I've made them, and this is the recipe I used. They turned out nice, considering what they are. Personally,
I don't think they are anything to write home about, but people do like them. Really important not to overbake them, because they tend to be dry. I've included pics of the ones I made and a link to the recipe.

https://www.epicurious.com/recipes/food/views/black-and-white-cookies-106171




  








Black&whitecookiecut




__
chefpeon


__
Apr 20, 2018











  








Black&whitecookies




__
chefpeon


__
Apr 20, 2018


----------



## Pastry Chef Julie (Apr 19, 2018)

Thanks chefpeon. But I was hoping someone would share a professional large batch recipe in oz or g.


----------



## chefpeon (Jun 14, 2006)

Pastry Chef Julie said:


> Thanks chefpeon. But I was hoping someone would share a professional large batch recipe in oz or g.

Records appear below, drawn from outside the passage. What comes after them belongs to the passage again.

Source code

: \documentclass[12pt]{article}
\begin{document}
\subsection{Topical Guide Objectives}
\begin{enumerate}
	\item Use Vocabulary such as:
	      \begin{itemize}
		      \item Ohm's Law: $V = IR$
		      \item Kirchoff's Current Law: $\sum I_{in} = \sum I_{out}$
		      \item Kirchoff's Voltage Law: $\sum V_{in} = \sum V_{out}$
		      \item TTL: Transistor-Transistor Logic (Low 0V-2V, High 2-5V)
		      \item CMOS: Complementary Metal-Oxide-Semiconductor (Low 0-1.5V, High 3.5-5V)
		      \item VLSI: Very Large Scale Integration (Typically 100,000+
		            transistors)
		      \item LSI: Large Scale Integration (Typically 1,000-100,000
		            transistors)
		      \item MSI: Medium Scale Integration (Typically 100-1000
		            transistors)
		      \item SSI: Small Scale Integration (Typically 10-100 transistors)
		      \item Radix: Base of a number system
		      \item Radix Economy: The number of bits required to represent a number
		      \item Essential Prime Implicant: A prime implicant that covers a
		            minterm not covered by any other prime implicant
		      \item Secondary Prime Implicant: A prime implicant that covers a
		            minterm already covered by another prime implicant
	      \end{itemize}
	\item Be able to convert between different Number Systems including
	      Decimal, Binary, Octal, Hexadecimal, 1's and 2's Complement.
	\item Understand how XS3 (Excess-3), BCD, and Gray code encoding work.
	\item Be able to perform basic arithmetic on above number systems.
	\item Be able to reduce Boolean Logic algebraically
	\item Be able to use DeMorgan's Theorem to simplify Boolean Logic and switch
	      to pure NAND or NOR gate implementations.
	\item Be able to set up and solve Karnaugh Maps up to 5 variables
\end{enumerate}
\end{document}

It's really easy to convert recipes up or down and it's also easy to convert from volume to weight. You've never done that before? Shall I do it for you?

Perhaps you should edit your original post to specifically ask for a professional sized batch since there is zero indication of that in your original request.


----------



## chefpeon (Jun 14, 2006)

I've converted the linked recipe to grams because it's the most accurate and I've quadrupled the original amounts:
Cookies:
625 grams ap flour
9 1/3 grams baking soda (2 tsp)
12 grams salt (2 tsp)
326 grams buttermilk (1 1/3 cup)
8.5 grams vanilla extract (2 tsp)
300 grams butter
400 grams sugar
224 grams whole eggs (4 each)

Icing:
720 grams powdered sugar
85 1/3 grams corn syrup (1/4 cup)
40.5 grams lemon juice (1/8 cup)
4 grams vanilla extract (1 tsp)
86 grams cocoa

Now that it's been converted to weight, it's easy to scale up or down. 
The original amounts have been quadrupled, so if you need a much larger batch, it's a cinch to double it.

Better now? Also, perhaps you should brush up on your conversion skills. Any self respecting PC masters that skill early on.

FUN FACT: There are a lot of ingredient conversion tools on the web! I even have an ingredient conversion app on my phone!
Here's a link to one of them: https://www.thecalculatorsite.com/cooking/cooking-calculator.php


----------